Manifestazione per l'anniversario della nascita
di
Vincenzo Russo
martire della repubblica napoletana del 1799
16 giugno 1770 - 16 giugno 2008

deposizione di una corona d'alloro alla lapide commemorativa da parte degli alunni del Liceo "A. Rosmini" nel cortile della casa natale in Vicoletto Russo (zona Monualdo)

a cura del
GRUPPO ARCHEOLOGICO TERRA DI PALMA
con il patrocinio del Comune di Palma Campania


Nel corso della Manifestazione sono state presentate due petizioni al Comune di Palma: una, a firma degli abitanti del quartiere, con la richiesta di risistemazione dell'area nelle adiacenze della casa natale di Vincenzo Russo; l'altra, a firma del Gruppo archeologico Terra di Palma, con la richiesta di denominare Palma Campania "Città di Vincenzo Russo".

lapide dedicata a Vincenzo Russo

casa natale di Vincenzo Russo


Un momento della manifestazione; nella foto: prof.ssa Maria Maddalena Nappi, sindaco Vincenzo Carbone, assessore Sabato Simonetti

*

da

"I Pensieri politici" di Vincenzo Russo

scelta antologica a cura di Enzo Rega



Ho conosciuto l’uomo corrotto; ma ho pur meditato la natura delle sue facoltà, ed ho studiato i mezzi che potrebbero ricondurlo alla sua dignità vera.

(A chi legge, p. 13)



Io non ho volta la mente né alle antiche repubbliche né alle moderne, non alle nuove, non alle vetuste legislazioni: ho consultato nelle cose stesse la verità.

(A chi legge, p. 14)



Chi vuole ben conoscere la società, approfondi le leggi dell’esistenza, e le facoltà dell’uomo.
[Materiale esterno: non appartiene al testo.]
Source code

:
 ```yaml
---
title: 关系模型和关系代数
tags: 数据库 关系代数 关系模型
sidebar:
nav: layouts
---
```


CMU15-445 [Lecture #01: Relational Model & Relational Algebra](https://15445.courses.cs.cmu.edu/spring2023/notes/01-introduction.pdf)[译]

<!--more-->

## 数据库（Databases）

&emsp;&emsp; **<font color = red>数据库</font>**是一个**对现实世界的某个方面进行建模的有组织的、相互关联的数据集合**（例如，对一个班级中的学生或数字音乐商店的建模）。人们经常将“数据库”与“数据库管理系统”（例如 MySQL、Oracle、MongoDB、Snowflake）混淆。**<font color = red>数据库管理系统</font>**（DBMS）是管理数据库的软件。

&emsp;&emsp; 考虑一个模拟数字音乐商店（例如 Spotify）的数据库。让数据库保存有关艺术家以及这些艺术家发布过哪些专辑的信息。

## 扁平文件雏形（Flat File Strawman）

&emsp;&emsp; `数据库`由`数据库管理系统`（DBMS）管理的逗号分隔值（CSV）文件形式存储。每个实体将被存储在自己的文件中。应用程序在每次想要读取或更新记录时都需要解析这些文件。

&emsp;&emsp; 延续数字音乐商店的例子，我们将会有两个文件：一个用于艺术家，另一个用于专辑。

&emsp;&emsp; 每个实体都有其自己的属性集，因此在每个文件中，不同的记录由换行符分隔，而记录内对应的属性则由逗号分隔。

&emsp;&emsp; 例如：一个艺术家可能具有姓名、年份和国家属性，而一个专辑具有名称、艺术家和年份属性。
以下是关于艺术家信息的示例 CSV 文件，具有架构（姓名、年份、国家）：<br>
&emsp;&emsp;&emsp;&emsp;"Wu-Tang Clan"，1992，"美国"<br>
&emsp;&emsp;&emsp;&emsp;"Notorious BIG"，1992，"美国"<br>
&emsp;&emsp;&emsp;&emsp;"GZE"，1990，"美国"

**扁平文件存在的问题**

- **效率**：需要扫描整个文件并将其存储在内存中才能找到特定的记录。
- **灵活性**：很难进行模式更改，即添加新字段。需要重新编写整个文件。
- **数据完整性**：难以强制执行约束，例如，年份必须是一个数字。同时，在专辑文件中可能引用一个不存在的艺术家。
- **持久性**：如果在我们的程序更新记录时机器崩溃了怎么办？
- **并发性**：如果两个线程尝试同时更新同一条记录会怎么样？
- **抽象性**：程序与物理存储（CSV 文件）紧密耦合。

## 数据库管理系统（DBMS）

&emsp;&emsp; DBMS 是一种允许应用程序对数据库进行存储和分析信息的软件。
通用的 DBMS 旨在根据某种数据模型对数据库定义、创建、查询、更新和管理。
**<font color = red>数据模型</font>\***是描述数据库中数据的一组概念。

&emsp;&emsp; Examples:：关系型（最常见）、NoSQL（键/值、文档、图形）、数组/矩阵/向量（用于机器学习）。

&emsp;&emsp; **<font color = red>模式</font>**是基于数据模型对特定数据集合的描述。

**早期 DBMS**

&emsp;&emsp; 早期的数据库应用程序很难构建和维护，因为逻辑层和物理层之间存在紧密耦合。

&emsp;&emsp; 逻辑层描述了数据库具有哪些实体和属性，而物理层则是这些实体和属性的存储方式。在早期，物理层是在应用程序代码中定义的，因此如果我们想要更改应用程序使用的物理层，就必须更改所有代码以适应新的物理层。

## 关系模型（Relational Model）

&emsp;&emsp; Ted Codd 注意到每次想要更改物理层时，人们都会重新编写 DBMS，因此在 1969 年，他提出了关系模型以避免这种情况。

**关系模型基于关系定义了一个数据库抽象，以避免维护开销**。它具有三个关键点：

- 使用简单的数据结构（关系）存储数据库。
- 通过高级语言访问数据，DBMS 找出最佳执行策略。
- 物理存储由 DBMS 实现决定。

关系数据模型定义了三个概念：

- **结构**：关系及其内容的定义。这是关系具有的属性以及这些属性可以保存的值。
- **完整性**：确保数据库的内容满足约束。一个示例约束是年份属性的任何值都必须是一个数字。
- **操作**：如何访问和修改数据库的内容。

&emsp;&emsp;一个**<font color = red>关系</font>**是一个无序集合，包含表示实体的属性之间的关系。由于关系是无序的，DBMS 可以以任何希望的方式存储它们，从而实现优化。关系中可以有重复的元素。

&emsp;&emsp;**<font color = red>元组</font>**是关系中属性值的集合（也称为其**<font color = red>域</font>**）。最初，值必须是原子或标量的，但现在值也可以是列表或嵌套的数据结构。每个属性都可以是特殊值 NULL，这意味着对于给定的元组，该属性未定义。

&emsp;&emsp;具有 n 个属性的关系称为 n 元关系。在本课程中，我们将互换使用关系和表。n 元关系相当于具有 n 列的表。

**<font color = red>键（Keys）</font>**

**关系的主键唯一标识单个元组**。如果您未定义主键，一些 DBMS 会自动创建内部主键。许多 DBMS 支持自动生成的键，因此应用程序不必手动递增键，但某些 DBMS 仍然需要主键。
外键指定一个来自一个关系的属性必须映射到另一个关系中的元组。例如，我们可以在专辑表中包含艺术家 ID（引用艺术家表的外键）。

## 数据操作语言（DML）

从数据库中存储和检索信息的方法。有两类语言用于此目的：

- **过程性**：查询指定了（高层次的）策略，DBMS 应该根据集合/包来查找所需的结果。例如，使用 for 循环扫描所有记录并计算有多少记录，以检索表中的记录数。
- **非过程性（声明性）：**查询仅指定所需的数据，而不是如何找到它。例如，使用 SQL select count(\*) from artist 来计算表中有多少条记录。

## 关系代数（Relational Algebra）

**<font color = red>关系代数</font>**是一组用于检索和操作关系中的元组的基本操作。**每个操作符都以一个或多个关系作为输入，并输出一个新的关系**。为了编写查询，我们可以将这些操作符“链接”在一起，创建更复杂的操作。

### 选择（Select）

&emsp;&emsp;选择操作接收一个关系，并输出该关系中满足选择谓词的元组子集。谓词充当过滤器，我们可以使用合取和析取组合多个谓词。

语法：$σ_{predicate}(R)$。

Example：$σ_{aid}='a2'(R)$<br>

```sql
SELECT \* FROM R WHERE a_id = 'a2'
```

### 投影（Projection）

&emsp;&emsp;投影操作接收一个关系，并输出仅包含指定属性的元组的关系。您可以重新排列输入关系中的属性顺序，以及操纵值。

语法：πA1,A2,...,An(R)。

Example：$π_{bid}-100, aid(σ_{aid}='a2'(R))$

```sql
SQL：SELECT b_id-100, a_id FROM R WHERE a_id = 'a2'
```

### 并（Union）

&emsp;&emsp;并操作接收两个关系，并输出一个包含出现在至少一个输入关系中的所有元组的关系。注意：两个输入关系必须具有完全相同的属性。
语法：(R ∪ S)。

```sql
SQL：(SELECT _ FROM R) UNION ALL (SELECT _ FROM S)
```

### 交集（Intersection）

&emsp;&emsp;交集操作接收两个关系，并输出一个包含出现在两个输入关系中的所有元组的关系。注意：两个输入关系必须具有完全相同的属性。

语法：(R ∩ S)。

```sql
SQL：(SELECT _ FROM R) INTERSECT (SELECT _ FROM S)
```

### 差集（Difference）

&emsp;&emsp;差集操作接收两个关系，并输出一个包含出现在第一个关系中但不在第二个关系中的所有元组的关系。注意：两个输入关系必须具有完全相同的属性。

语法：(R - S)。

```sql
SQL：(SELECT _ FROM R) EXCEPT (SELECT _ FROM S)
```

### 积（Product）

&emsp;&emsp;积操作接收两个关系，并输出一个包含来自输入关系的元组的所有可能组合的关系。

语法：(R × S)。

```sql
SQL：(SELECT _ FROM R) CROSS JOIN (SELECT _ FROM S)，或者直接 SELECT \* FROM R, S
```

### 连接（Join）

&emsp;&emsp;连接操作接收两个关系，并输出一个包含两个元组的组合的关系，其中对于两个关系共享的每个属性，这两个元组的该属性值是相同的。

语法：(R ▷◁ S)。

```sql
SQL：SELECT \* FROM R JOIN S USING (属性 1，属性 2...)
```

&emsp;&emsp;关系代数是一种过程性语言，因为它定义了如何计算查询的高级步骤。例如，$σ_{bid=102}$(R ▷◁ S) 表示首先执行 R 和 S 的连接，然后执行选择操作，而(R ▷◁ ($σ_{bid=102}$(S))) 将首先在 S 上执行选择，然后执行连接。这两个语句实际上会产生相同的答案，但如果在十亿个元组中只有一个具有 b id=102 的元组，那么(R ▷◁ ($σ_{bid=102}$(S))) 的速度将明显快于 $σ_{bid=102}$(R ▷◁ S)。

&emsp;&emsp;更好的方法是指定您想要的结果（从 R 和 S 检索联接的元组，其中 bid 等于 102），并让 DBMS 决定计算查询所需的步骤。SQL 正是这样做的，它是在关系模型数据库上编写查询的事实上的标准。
Chi conosce l’uomo accuratamente, conoscerà con adeguatezza la società.

(Cap. I, La legge, p. 15)



La libertà è quell’energia nell’uomo, che produce in lui la possibilità di applicarsi da uno ad altro oggetto, secondo le leggi del vero; e di seguire da una cosa all’altra, secondo le leggi del buono.

(Cap. VI, Natura e sviluppo della libertà, p. 20)



Siccome l’uomo non è fatto per nutrirsi di uomini, non di rapina, non ha nella sua natura veruna di quelle cose, che lo dovessero render restio alla società degli altri uomini; ed appena non vi ha nulla, che distorni gli esseri sensibili dal consorzio, essi vi si lasciano andare naturalmente.

(Cap. VIII, Disposizioni dell’uomo per la società, p. 24)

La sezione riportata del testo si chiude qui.